Michael Geoghegan is poised to step down as chief executive of HSBC at the end of the year, according to two people close to the bank’s board, to be replaced by Stuart Gulliver, head of the group’s investment bank.
At the same time, Douglas Flint will take over as chairman from Stephen Green, who announced a fortnight ago that he would take up a government job as trade minister from January. The dramatic double changeover at the head of Britain’s biggest banking group follows a turbulent two weeks of jostling for position among board members, following Mr Green’s announcement.
The succession process, being led by senior independent director Sir Simon Robertson, has caused surprising rifts in the boardroom and has ended up with a completely different scenario from the one first envisaged. When Sir Simon began his succession planning several months ago, there were two main contenders for the chairman’s job – Mr Geoghegan himself, and former Goldman Sachs executive and HSBC non-executive John Thornton.
But the prospect of the top job being filled by Mr Thornton – a strong character who would be unlikely to play a low-key oversight role as chairman – appears to have rankled with Mr Geoghegan.

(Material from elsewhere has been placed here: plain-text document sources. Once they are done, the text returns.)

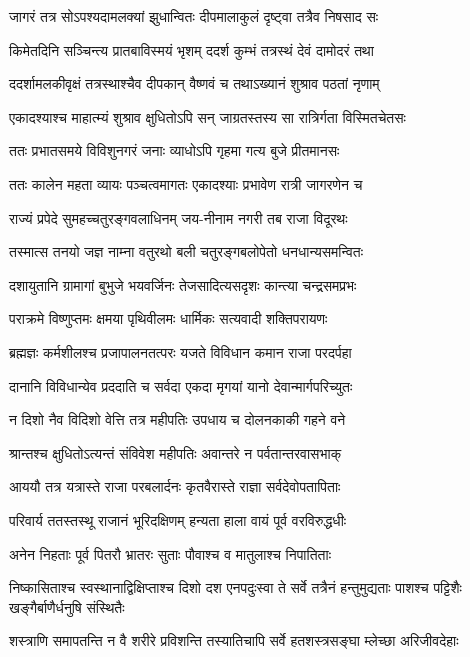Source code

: \twolineshloka
{जागरं तत्र सोऽपश्यदामलक्यां झुधान्वितः}
{दीपमालाकुलं दृष्ट्वा तत्रैव निषसाद सः} %

\twolineshloka
{किमेतदिनि सञ्चिन्त्य प्रातबाविस्मयं भृशम्}
{ददर्श कुम्भं तत्रस्थं देवं दामोदरं तथा} %

\twolineshloka
{ददर्शामलकीवृक्षं तत्रस्थाश्चैव दीपकान्}
{वैष्णवं च तथाऽख्यानं शुश्राव पठतां नृणाम्} %

\twolineshloka
{एकादश्याश्च माहात्म्यं शुश्राव क्षुधितोऽपि सन्}
{जाग्रतस्तस्य सा रात्रिर्गता विस्मितचेतसः} %

\twolineshloka
{ततः प्रभातसमये विविशुनगरं जनाः}
{व्याधोऽपि गृहमा गत्य बुजे प्रीतमानसः} %

\twolineshloka
{ततः कालेन महता व्यायः पञ्चत्वमागतः}
{एकादश्याः प्रभावेण रात्री जागरणेन च} %

\twolineshloka
{राज्यं प्रपेदे सुमहच्चतुरङ्गवलाधिनम्}
{जय-नीनाम नगरी तब राजा विदूरथः} %

\twolineshloka
{तस्मात्स तनयो जज्ञ नाम्ना वतुरथो बली}
{चतुरङ्गबलोपेतो धनधान्यसमन्वितः} %

\twolineshloka
{दशायुतानि ग्रामागां बुभुजे भयवर्जिनः}
{तेजसादित्यसदृशः कान्त्या चन्द्रसमप्रभः} %

\twolineshloka
{पराक्रमे विष्णुप्तमः क्षमया पृथिवीलमः}
{धार्मिकः सत्यवादी शक्तिपरायणः} %

\twolineshloka
{ब्रह्मज्ञः कर्मशीलश्च प्रजापालनतत्परः}
{यजते विविधान कमान राजा परदर्पहा} %

\twolineshloka
{दानानि विविधान्येव प्रददाति च सर्वदा}
{एकदा मृगयां यानो देवान्मार्गपरिच्युतः} %

\twolineshloka
{न दिशो नैव विदिशो वेत्ति तत्र महीपतिः}
{उपधाय च दोलनकाकी गहने वने} %

\twolineshloka
{श्रान्तश्च क्षुधितोऽत्यन्तं संविवेश महीपतिः}
{अवान्तरे न पर्वतान्तरवासभाक्} %

\twolineshloka
{आययौ तत्र यत्रास्ते राजा परबलार्दनः}
{कृतवैरास्ते राज्ञा सर्वदेवोपतापिताः} %

\twolineshloka
{परिवार्य ततस्तस्थू राजानं भूरिदक्षिणम्}
{हन्यता हाला वायं पूर्व वरविरुद्धधीः} %

\twolineshloka
{अनेन निहताः पूर्व पितरौ भ्रातरः सुताः}
{पौवाश्च व मातुलाश्च निपातिताः} %


\threelineshloka
{निष्कासिताश्च स्वस्थानाद्विक्षिप्ताश्च दिशो दश}
{एनपदुःस्वा ते सर्वे तत्रैनं हन्तुमुद्यताः}
{पाशश्च पट्टिशैः खङ्गैर्बाणैर्धनुषि संस्थितैः} %

\twolineshloka
{शस्त्राणि समापतन्ति न वै शरीरे प्रविशन्ति}
{तस्यातिचापि सर्वे हतशस्त्रसङ्घा म्लेच्छा अरिजीवदेहाः} %

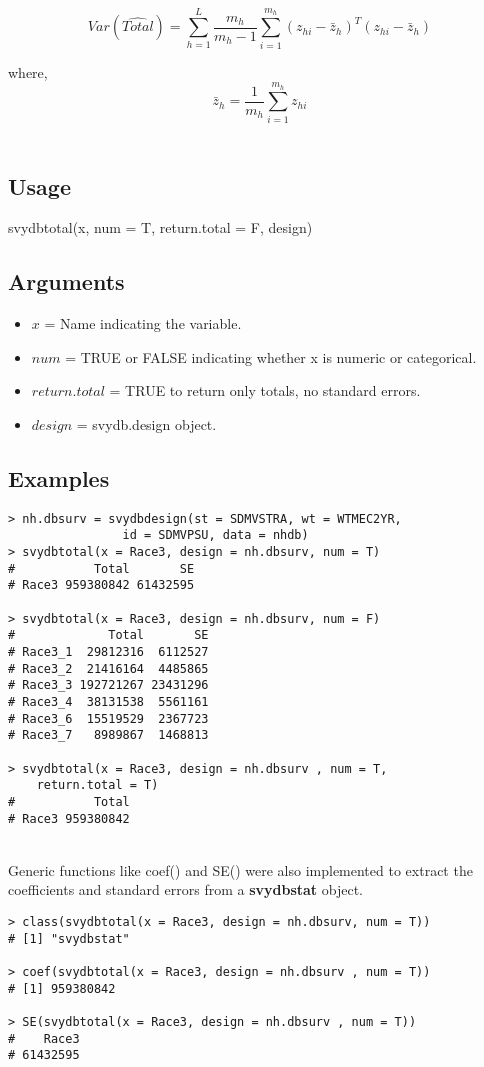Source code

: $$Var(\hat{Total}) =  \sum_{h = 1}^{L} \frac{m_h}{m_h - 1} 
                    \sum_{i = 1}^{m_h} (z_{hi} - \bar{z}_h)^T (z_{hi} - \bar{z}_h)$$

where,
$$\bar{z}_h = \frac{1}{m_h} \sum_{i = 1}^{m_h} z_{hi}$$
\\
\subsection{Usage}
\begin{center}
    {\ttfamily svydbtotal(x, num = T, return.total = F, design)}
\end{center}
\subsection{Arguments}
\begin{itemize}
\item $x$ = Name indicating the variable.

\item $num$ = {\ttfamily TRUE} or {\ttfamily FALSE} indicating whether x is numeric or categorical.

\item $return.total$ = {\ttfamily TRUE} to return only totals, no standard errors.

\item $design$ = svydb.design object.
\end{itemize}

\newpage
\subsection{Examples}
\begin{lstlisting}
> nh.dbsurv = svydbdesign(st = SDMVSTRA, wt = WTMEC2YR, 
                id = SDMVPSU, data = nhdb)
> svydbtotal(x = Race3, design = nh.dbsurv, num = T)
#           Total       SE
# Race3 959380842 61432595

> svydbtotal(x = Race3, design = nh.dbsurv, num = F)
#             Total       SE
# Race3_1  29812316  6112527
# Race3_2  21416164  4485865
# Race3_3 192721267 23431296
# Race3_4  38131538  5561161
# Race3_6  15519529  2367723
# Race3_7   8989867  1468813

> svydbtotal(x = Race3, design = nh.dbsurv , num = T, 
    return.total = T)
#           Total
# Race3 959380842
\end{lstlisting}
\\

Generic functions like {\ttfamily coef()} and {\ttfamily SE()} were also implemented to extract the coefficients and standard errors from a {\bf svydbstat} object.
\begin{lstlisting}
> class(svydbtotal(x = Race3, design = nh.dbsurv, num = T))
# [1] "svydbstat"

> coef(svydbtotal(x = Race3, design = nh.dbsurv , num = T))
# [1] 959380842

> SE(svydbtotal(x = Race3, design = nh.dbsurv , num = T))
#    Race3 
# 61432595 
\end{lstlisting}
\\
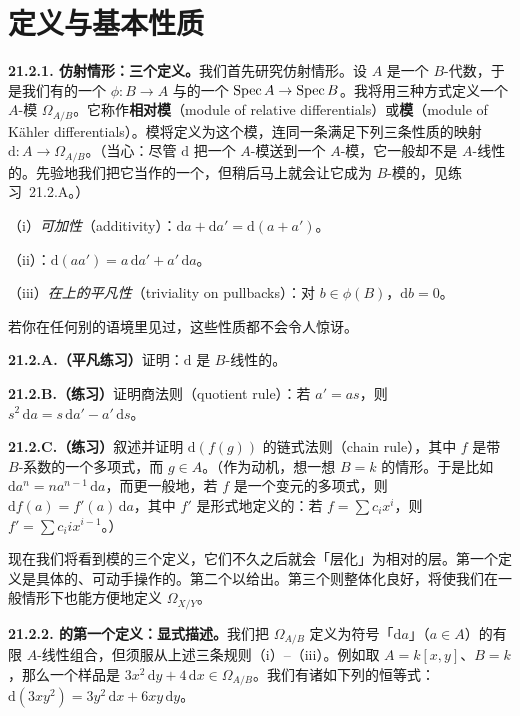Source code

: 
\section{定义与基本性质}

\textbf{21.2.1. 仿射情形：三个定义。}\quad 我们首先研究仿射情形。设 $A$ 是一个 $B$-代数，于是我们有\trRing{}的一个\trMorphism{} $\phi\colon B\to A$ 与\trScheme{}的一个\trMorphism{} $\Spec A\to\Spec B$。我将用三种方式定义一个 $A$-模 $\Omega_{A/B}$。它称作\textbf{相对\trDifferential{}模}（module of relative differentials）或\textbf{\trKahlerDifferentials{}模}（module of Kähler differentials）。\trDifferential{}模将定义为这个模，连同一条满足下列三条性质的映射 $\mathrm{d}\colon A\to\Omega_{A/B}$。（当心：尽管 $\mathrm{d}$ 把一个 $A$-模送到一个 $A$-模，它一般却不是 $A$-线性的。先验地我们把它当作\trAbelianGroups{}的一个\trHomomorphism，但稍后马上就会让它成为 $B$-模的\trHomomorphism，见\mbox{练习~21.2.A}。）

（i）\emph{可加性}（additivity）：$\mathrm{d}a+\mathrm{d}a'=\mathrm{d}(a+a')$。

（ii）\emph{\trLeibniz}：$\mathrm{d}(aa')=a\,\mathrm{d}a'+a'\,\mathrm{d}a$。

（iii）\emph{在\trPullback{}上的平凡性}（triviality on pullbacks）：对 $b\in\phi(B)$，$\mathrm{d}b=0$。

若你在任何别的语境里见过\trDifferential，这些性质都不会令人惊讶。

\textbf{21.2.A.（平凡练习）}\quad 证明：$\mathrm{d}$ 是 $B$-线性的。

\textbf{21.2.B.（练习）}\quad 证明商法则（quotient rule）：若 $a'=as$，则 $s^2\,\mathrm{d}a=s\,\mathrm{d}a'-a'\,\mathrm{d}s$。

\textbf{21.2.C.（练习）}\quad 叙述并证明 $\mathrm{d}(f(g))$ 的链式法则（chain rule），其中 $f$ 是带 $B$-系数的一个多项式，而 $g\in A$。（作为动机，想一想 $B=k$ 的情形。于是比如 $\mathrm{d}a^n=na^{n-1}\,\mathrm{d}a$，而更一般地，若 $f$ 是一个变元的多项式，则 $\mathrm{d}f(a)=f'(a)\,\mathrm{d}a$，其中 $f'$ 是形式地定义的：若 $f=\sum c_ix^i$，则 $f'=\sum c_iix^{i-1}$。）

现在我们将看到\trKahlerDifferentials{}模的三个定义，它们不久之后就会「层化」为相对\trDifferential{}的层。第一个定义是具体的、可动手操作的。第二个以\trUniversalProperty{}给出。第三个则整体化良好，将使我们在一般情形下也能方便地定义 $\Omega_{X/Y}$。

\textbf{21.2.2. \trDifferential{}的第一个定义：显式描述。}\quad 我们把 $\Omega_{A/B}$ 定义为符号「$\mathrm{d}a$」（$a\in A$）的有限 $A$-线性组合，但须服从上述三条规则（i）--（iii）。例如取 $A=k[x,y]$、$B=k$，那么一个样品\trDifferential{}是 $3x^2\,\mathrm{d}y+4\,\mathrm{d}x\in\Omega_{A/B}$。我们有诸如下列的恒等式：$\mathrm{d}(3xy^2)=3y^2\,\mathrm{d}x+6xy\,\mathrm{d}y$。

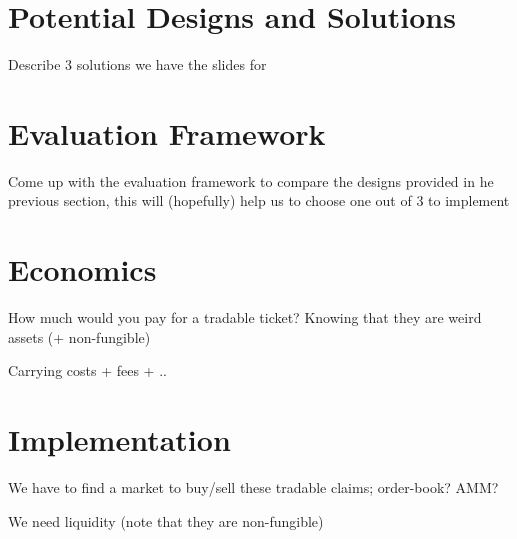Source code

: \section{Potential Designs and Solutions}
	Describe 3 solutions we have the slides for 

\section{Evaluation Framework}
	Come up with the evaluation framework to compare the designs provided in he previous section, this will (hopefully) help us to choose one out of 3 to implement

\section{Economics}
	How much would you pay for a tradable ticket? Knowing that they are weird assets (+ non-fungible)\par
 Carrying costs + fees + ..


\section{Implementation}

 We have to find a market to buy/sell these tradable claims; order-book? AMM? \par
 We need liquidity (note that they are non-fungible)








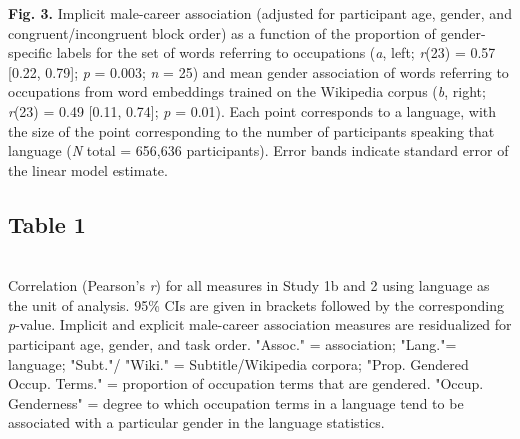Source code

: \documentclass[11pt]{wlscirep}
\begin{document}
{\bf Fig. 3.} Implicit male-career association (adjusted for participant age,
gender, and congruent/incongruent block order) as a function of the proportion of gender-specific labels for the set of words referring to occupations ({\it a}, left; \emph{r}(23) = 0.57 {[}0.22, 0.79{]}; \emph{p} = 0.003; \emph{n} = 25) and  mean gender association of words
referring to occupations from word embeddings trained on the Wikipedia corpus ({\it b}, right; \emph{r}(23) = 0.49 {[}0.11, 0.74{]}; \emph{p} = 0.01). Each point corresponds to a language, with the size of the point corresponding to the number of participants
speaking that language ({\it N} total = 656,636 participants). Error bands indicate standard error of the
linear model estimate.
\subsection*{Table 1}~\\

Correlation (Pearson’s  \emph{r}) for all measures in Study 1b and 2 using language as the unit of analysis. 95\% CIs are given in brackets followed by the corresponding {\it p}-value. Implicit and explicit male-career association measures are residualized for participant age, gender, and task order. "Assoc." = association; "Lang."= language; "Subt."/ "Wiki." = Subtitle/Wikipedia corpora; "Prop. Gendered Occup. Terms." = proportion of occupation terms that are gendered. "Occup. Genderness" = degree to which occupation terms in a language tend to be associated with a particular gender in the language statistics.
\newpage
\newpage





\pagestyle{empty}
\hfill
\tiny
\end{document}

Two people close to the board told the Financial Times earlier this week that Mr Geoghegan had threatened to resign if he was not made chairman and Mr Thornton secured the role instead – a report that the bank denied as “nonsense”.
One person close to the board said on Thursday that it was now 90 per cent certain Mr Flint and Mr Gulliver would be the new top team. Another said it was “a done deal”, that would be rubberstamped at board meetings taking place on Tuesday and Wednesday in Shanghai.
Although such a dramatic overhaul at the top of HSBC could concern investors, one senior City banker who knows HSBC well said: “Flint and Gulliver would be a spectacular combination. It would be the dream ticket.”
HSBC declined to comment.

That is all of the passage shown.